▶ [MATERIAL SUPPLIED]:
################

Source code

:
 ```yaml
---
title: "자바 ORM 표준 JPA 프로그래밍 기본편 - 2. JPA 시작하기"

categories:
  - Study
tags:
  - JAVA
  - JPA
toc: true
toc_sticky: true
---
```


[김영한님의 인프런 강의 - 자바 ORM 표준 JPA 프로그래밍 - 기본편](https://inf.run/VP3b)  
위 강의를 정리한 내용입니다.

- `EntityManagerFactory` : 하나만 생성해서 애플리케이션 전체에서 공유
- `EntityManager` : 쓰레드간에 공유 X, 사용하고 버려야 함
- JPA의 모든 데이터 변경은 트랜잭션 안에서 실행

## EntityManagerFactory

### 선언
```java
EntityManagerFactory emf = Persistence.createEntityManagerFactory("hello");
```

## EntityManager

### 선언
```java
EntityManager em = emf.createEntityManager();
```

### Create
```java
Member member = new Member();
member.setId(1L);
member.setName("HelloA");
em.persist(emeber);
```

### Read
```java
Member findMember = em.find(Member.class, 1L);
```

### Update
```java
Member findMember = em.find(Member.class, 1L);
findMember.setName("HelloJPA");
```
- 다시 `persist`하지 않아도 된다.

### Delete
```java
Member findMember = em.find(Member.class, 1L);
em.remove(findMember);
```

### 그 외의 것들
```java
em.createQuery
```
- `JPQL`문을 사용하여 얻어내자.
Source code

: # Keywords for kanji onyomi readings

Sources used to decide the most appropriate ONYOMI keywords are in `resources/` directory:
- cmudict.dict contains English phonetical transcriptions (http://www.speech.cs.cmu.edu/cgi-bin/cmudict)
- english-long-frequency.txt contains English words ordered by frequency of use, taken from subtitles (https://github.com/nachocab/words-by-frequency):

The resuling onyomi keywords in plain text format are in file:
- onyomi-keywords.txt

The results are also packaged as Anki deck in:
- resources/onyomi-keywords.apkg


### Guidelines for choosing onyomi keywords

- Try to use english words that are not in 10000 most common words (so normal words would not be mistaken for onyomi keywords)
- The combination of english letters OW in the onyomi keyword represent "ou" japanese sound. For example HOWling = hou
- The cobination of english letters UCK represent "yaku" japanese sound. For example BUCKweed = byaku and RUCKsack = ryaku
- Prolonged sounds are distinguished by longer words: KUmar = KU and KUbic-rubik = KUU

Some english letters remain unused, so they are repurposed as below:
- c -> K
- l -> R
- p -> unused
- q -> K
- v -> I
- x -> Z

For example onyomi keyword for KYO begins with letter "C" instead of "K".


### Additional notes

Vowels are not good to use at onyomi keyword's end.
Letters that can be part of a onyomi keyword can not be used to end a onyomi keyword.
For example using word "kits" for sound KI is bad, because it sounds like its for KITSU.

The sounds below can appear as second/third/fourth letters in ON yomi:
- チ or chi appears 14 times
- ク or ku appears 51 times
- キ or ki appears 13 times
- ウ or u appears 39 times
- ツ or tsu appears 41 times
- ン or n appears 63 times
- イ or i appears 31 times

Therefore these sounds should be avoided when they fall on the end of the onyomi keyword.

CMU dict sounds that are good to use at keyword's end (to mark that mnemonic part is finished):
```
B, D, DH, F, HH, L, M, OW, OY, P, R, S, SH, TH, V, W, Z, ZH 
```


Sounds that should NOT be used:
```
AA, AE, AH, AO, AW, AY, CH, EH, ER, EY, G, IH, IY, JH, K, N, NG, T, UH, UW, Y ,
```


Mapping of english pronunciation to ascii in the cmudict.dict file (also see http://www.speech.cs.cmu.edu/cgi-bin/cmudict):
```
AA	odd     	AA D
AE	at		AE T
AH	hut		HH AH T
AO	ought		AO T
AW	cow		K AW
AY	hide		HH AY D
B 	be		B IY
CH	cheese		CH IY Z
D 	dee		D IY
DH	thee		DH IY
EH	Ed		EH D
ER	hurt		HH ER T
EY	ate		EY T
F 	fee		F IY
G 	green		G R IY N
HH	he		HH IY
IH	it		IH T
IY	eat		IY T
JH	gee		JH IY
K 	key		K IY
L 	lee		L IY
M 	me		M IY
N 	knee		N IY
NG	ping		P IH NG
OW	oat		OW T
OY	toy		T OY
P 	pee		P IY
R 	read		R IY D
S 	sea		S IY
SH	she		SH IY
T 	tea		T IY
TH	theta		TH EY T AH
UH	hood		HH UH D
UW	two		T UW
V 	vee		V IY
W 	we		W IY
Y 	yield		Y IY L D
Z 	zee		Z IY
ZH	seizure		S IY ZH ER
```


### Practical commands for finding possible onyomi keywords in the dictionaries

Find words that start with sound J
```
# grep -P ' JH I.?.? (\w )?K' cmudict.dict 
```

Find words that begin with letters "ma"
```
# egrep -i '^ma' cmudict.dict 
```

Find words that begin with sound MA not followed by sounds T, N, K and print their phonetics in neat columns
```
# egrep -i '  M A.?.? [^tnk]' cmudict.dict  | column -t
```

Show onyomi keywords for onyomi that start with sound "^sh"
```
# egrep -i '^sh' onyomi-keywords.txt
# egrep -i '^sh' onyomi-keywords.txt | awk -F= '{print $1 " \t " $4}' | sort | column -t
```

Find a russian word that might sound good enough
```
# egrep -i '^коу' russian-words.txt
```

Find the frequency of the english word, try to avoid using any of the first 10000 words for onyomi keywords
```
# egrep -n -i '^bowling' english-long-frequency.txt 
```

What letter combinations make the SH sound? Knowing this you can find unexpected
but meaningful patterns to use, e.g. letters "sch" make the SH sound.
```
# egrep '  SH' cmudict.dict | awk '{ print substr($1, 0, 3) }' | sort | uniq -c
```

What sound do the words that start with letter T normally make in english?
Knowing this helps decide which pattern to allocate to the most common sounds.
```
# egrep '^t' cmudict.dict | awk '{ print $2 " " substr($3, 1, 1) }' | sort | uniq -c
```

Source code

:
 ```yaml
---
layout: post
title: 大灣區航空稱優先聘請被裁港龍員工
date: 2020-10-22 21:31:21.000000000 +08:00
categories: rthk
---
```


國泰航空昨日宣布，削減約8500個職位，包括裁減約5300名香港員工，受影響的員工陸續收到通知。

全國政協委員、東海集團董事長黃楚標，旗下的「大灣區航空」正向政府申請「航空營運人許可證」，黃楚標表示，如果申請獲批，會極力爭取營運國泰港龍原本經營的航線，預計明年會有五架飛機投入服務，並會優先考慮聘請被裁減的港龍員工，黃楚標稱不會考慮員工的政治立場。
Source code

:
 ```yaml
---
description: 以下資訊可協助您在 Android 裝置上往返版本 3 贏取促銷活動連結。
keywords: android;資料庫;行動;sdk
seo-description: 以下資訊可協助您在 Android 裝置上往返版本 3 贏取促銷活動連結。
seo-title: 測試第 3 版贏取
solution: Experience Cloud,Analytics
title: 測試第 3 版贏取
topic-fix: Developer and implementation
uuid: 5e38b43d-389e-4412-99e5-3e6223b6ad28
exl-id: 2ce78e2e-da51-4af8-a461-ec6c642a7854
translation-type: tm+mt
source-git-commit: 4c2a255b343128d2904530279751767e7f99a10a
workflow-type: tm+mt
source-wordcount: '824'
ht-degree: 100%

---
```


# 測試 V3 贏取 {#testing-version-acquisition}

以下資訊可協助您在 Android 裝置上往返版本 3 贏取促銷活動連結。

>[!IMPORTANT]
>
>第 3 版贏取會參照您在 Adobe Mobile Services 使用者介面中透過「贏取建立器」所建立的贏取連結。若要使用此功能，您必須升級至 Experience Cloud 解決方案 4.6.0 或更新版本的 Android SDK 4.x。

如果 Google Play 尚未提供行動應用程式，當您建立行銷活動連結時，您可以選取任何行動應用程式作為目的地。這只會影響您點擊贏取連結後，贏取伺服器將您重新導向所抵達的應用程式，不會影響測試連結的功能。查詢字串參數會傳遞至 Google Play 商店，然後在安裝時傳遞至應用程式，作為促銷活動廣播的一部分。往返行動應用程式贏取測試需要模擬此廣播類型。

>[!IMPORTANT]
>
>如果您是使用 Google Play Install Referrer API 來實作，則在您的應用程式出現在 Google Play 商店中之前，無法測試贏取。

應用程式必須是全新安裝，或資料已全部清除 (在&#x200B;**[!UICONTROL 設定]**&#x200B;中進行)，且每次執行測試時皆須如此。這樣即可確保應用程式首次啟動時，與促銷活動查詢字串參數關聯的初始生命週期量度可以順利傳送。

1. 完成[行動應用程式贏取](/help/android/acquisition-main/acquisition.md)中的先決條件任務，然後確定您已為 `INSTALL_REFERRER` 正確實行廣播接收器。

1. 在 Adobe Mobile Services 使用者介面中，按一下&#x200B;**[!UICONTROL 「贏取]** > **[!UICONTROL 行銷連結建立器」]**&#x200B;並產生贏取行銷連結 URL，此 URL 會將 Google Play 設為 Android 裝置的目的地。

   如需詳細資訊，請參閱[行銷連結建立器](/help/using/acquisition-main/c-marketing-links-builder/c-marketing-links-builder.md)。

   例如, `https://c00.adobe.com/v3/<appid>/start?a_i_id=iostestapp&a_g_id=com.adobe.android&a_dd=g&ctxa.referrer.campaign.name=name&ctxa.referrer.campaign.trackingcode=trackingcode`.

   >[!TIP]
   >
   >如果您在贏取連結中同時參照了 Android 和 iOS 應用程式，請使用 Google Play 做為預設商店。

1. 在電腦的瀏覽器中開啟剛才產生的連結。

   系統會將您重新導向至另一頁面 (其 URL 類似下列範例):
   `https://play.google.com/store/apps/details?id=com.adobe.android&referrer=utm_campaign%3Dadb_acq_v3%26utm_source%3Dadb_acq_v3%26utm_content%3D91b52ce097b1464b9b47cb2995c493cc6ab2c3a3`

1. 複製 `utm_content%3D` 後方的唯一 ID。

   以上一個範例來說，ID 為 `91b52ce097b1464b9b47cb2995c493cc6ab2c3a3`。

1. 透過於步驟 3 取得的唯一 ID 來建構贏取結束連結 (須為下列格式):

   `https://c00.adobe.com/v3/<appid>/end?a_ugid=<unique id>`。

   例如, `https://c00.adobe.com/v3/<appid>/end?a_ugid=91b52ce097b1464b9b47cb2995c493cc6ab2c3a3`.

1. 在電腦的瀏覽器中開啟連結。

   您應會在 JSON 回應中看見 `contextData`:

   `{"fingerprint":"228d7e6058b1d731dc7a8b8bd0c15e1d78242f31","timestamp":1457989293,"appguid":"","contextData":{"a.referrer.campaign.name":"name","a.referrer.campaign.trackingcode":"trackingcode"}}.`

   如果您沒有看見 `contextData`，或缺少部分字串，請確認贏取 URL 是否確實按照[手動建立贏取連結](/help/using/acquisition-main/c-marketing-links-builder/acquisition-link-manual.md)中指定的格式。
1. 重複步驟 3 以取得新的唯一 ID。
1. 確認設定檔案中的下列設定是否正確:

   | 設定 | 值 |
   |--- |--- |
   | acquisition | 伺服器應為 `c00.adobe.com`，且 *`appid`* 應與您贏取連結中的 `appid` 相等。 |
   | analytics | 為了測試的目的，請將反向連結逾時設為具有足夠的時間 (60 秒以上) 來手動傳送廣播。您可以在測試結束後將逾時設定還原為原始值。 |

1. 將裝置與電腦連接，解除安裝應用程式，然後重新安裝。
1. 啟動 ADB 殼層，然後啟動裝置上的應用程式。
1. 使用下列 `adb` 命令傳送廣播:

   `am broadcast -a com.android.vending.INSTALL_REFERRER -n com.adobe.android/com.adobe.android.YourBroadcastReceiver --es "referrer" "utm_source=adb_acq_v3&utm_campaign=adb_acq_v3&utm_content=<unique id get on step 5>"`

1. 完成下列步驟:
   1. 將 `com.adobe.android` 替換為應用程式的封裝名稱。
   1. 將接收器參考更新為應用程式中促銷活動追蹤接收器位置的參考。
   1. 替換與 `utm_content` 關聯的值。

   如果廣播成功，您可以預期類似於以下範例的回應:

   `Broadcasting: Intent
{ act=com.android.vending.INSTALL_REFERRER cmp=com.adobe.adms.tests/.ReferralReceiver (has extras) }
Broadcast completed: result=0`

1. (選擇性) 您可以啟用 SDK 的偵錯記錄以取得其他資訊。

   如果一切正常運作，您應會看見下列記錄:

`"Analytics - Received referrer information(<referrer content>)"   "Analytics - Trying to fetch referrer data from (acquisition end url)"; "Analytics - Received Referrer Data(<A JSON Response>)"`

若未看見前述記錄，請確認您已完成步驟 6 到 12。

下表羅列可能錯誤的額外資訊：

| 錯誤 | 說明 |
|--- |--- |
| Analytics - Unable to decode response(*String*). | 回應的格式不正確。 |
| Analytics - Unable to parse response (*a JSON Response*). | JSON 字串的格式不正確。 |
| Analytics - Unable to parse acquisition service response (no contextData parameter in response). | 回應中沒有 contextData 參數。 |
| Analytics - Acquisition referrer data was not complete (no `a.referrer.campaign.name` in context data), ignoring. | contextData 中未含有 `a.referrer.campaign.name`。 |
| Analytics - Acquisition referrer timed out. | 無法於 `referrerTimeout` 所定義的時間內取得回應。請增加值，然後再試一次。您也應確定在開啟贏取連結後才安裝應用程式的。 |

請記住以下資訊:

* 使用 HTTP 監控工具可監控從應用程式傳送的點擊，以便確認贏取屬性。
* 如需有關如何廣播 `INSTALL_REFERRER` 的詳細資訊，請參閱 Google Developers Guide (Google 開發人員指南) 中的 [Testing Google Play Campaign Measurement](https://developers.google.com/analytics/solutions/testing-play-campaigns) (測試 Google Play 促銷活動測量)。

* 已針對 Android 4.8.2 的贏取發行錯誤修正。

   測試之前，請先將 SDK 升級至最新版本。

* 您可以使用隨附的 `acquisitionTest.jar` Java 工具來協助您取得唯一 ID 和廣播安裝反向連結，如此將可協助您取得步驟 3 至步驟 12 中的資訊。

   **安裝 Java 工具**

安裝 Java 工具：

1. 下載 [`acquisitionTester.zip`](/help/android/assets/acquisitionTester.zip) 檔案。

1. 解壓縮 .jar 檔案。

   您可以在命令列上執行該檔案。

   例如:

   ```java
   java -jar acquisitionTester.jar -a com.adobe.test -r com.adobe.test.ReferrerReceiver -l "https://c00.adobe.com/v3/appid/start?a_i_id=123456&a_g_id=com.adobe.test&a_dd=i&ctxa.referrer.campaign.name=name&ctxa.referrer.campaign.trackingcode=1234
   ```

################

Copying word for word, give each line of the data above from the first one through the line containing "### Guidelines for choosing onyomi keywords", and nothing else.

Source code

:
 ```yaml
---
title: "자바 ORM 표준 JPA 프로그래밍 기본편 - 2. JPA 시작하기"

categories:
  - Study
tags:
  - JAVA
  - JPA
toc: true
toc_sticky: true
---
```


[김영한님의 인프런 강의 - 자바 ORM 표준 JPA 프로그래밍 - 기본편](https://inf.run/VP3b)  
위 강의를 정리한 내용입니다.

- `EntityManagerFactory` : 하나만 생성해서 애플리케이션 전체에서 공유
- `EntityManager` : 쓰레드간에 공유 X, 사용하고 버려야 함
- JPA의 모든 데이터 변경은 트랜잭션 안에서 실행

## EntityManagerFactory

### 선언
```java
EntityManagerFactory emf = Persistence.createEntityManagerFactory("hello");
```

## EntityManager

### 선언
```java
EntityManager em = emf.createEntityManager();
```

### Create
```java
Member member = new Member();
member.setId(1L);
member.setName("HelloA");
em.persist(emeber);
```

### Read
```java
Member findMember = em.find(Member.class, 1L);
```

### Update
```java
Member findMember = em.find(Member.class, 1L);
findMember.setName("HelloJPA");
```
- 다시 `persist`하지 않아도 된다.

### Delete
```java
Member findMember = em.find(Member.class, 1L);
em.remove(findMember);
```

### 그 외의 것들
```java
em.createQuery
```
- `JPQL`문을 사용하여 얻어내자.
Source code

: # Keywords for kanji onyomi readings

Sources used to decide the most appropriate ONYOMI keywords are in `resources/` directory:
- cmudict.dict contains English phonetical transcriptions (http://www.speech.cs.cmu.edu/cgi-bin/cmudict)
- english-long-frequency.txt contains English words ordered by frequency of use, taken from subtitles (https://github.com/nachocab/words-by-frequency):

The resuling onyomi keywords in plain text format are in file:
- onyomi-keywords.txt

The results are also packaged as Anki deck in:
- resources/onyomi-keywords.apkg


### Guidelines for choosing onyomi keywords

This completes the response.